# Instructions for the task:
When you transcribe the listing that follows, keep every line exact and skip any picture.

*** Data for review Section Begins ***

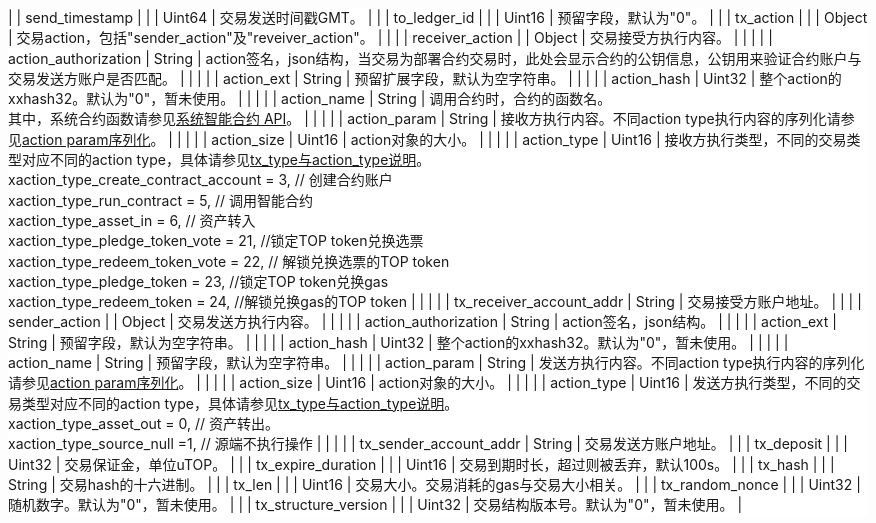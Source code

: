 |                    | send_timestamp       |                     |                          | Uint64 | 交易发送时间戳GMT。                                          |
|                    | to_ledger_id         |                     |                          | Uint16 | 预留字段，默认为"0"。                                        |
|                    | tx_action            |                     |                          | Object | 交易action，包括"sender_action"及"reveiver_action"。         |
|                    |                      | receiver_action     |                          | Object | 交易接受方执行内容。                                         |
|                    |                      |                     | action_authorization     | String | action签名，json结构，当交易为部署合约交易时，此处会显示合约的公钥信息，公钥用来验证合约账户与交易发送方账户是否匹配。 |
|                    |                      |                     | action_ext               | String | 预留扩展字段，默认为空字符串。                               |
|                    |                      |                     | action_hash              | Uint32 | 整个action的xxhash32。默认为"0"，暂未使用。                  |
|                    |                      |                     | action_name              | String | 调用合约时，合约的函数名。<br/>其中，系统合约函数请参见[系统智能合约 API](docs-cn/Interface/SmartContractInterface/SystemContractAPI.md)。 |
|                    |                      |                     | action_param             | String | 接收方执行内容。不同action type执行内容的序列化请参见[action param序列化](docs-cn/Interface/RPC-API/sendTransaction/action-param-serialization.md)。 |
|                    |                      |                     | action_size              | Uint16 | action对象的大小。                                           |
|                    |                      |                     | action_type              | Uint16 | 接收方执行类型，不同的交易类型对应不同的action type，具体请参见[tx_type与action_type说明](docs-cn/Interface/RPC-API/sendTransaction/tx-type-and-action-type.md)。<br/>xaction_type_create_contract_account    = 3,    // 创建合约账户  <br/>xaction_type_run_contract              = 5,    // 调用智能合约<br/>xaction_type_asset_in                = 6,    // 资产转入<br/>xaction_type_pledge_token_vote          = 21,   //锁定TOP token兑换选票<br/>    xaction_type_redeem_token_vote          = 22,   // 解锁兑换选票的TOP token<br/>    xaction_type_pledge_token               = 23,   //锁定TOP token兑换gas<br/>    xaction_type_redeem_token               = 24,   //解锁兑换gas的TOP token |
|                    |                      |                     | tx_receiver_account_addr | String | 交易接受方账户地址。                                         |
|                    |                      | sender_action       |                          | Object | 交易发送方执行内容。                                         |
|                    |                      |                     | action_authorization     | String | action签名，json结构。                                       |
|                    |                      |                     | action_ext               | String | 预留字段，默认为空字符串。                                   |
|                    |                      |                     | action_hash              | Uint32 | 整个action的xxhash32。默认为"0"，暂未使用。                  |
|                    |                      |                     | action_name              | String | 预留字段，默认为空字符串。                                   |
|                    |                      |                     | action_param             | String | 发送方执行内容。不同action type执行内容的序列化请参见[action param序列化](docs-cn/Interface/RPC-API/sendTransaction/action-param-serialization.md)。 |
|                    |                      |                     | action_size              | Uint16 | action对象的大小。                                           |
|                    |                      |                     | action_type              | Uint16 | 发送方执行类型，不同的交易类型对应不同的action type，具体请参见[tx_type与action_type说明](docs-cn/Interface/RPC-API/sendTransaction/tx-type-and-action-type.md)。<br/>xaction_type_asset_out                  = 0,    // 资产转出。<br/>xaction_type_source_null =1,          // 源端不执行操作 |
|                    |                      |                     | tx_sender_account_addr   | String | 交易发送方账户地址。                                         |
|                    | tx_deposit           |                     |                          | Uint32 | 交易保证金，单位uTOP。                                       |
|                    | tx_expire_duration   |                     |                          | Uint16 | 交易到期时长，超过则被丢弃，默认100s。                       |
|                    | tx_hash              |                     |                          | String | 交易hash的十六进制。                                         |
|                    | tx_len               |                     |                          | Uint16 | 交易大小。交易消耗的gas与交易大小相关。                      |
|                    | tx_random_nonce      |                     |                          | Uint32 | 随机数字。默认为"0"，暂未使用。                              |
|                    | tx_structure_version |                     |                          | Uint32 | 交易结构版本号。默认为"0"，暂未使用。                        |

*** Data for review Section Ends ***

# Exercise solution:
Source code

: |                    | send_timestamp       |                     |                          | Uint64 | 交易发送时间戳GMT。                                          |
|                    | to_ledger_id         |                     |                          | Uint16 | 预留字段，默认为"0"。                                        |
|                    | tx_action            |                     |                          | Object | 交易action，包括"sender_action"及"reveiver_action"。         |
|                    |                      | receiver_action     |                          | Object | 交易接受方执行内容。                                         |
|                    |                      |                     | action_authorization     | String | action签名，json结构，当交易为部署合约交易时，此处会显示合约的公钥信息，公钥用来验证合约账户与交易发送方账户是否匹配。 |
|                    |                      |                     | action_ext               | String | 预留扩展字段，默认为空字符串。                               |
|                    |                      |                     | action_hash              | Uint32 | 整个action的xxhash32。默认为"0"，暂未使用。                  |
|                    |                      |                     | action_name              | String | 调用合约时，合约的函数名。<br/>其中，系统合约函数请参见[系统智能合约 API](docs-cn/Interface/SmartContractInterface/SystemContractAPI.md)。 |
|                    |                      |                     | action_param             | String | 接收方执行内容。不同action type执行内容的序列化请参见[action param序列化](docs-cn/Interface/RPC-API/sendTransaction/action-param-serialization.md)。 |
|                    |                      |                     | action_size              | Uint16 | action对象的大小。                                           |
|                    |                      |                     | action_type              | Uint16 | 接收方执行类型，不同的交易类型对应不同的action type，具体请参见[tx_type与action_type说明](docs-cn/Interface/RPC-API/sendTransaction/tx-type-and-action-type.md)。<br/>xaction_type_create_contract_account    = 3,    // 创建合约账户  <br/>xaction_type_run_contract              = 5,    // 调用智能合约<br/>xaction_type_asset_in                = 6,    // 资产转入<br/>xaction_type_pledge_token_vote          = 21,   //锁定TOP token兑换选票<br/>    xaction_type_redeem_token_vote          = 22,   // 解锁兑换选票的TOP token<br/>    xaction_type_pledge_token               = 23,   //锁定TOP token兑换gas<br/>    xaction_type_redeem_token               = 24,   //解锁兑换gas的TOP token |
|                    |                      |                     | tx_receiver_account_addr | String | 交易接受方账户地址。                                         |
|                    |                      | sender_action       |                          | Object | 交易发送方执行内容。                                         |
|                    |                      |                     | action_authorization     | String | action签名，json结构。                                       |
|                    |                      |                     | action_ext               | String | 预留字段，默认为空字符串。                                   |
|                    |                      |                     | action_hash              | Uint32 | 整个action的xxhash32。默认为"0"，暂未使用。                  |
|                    |                      |                     | action_name              | String | 预留字段，默认为空字符串。                                   |
|                    |                      |                     | action_param             | String | 发送方执行内容。不同action type执行内容的序列化请参见[action param序列化](docs-cn/Interface/RPC-API/sendTransaction/action-param-serialization.md)。 |
|                    |                      |                     | action_size              | Uint16 | action对象的大小。                                           |
|                    |                      |                     | action_type              | Uint16 | 发送方执行类型，不同的交易类型对应不同的action type，具体请参见[tx_type与action_type说明](docs-cn/Interface/RPC-API/sendTransaction/tx-type-and-action-type.md)。<br/>xaction_type_asset_out                  = 0,    // 资产转出。<br/>xaction_type_source_null =1,          // 源端不执行操作 |
|                    |                      |                     | tx_sender_account_addr   | String | 交易发送方账户地址。                                         |
|                    | tx_deposit           |                     |                          | Uint32 | 交易保证金，单位uTOP。                                       |
|                    | tx_expire_duration   |                     |                          | Uint16 | 交易到期时长，超过则被丢弃，默认100s。                       |
|                    | tx_hash              |                     |                          | String | 交易hash的十六进制。                                         |
|                    | tx_len               |                     |                          | Uint16 | 交易大小。交易消耗的gas与交易大小相关。                      |
|                    | tx_random_nonce      |                     |                          | Uint32 | 随机数字。默认为"0"，暂未使用。                              |
|                    | tx_structure_version |                     |                          | Uint32 | 交易结构版本号。默认为"0"，暂未使用。                        |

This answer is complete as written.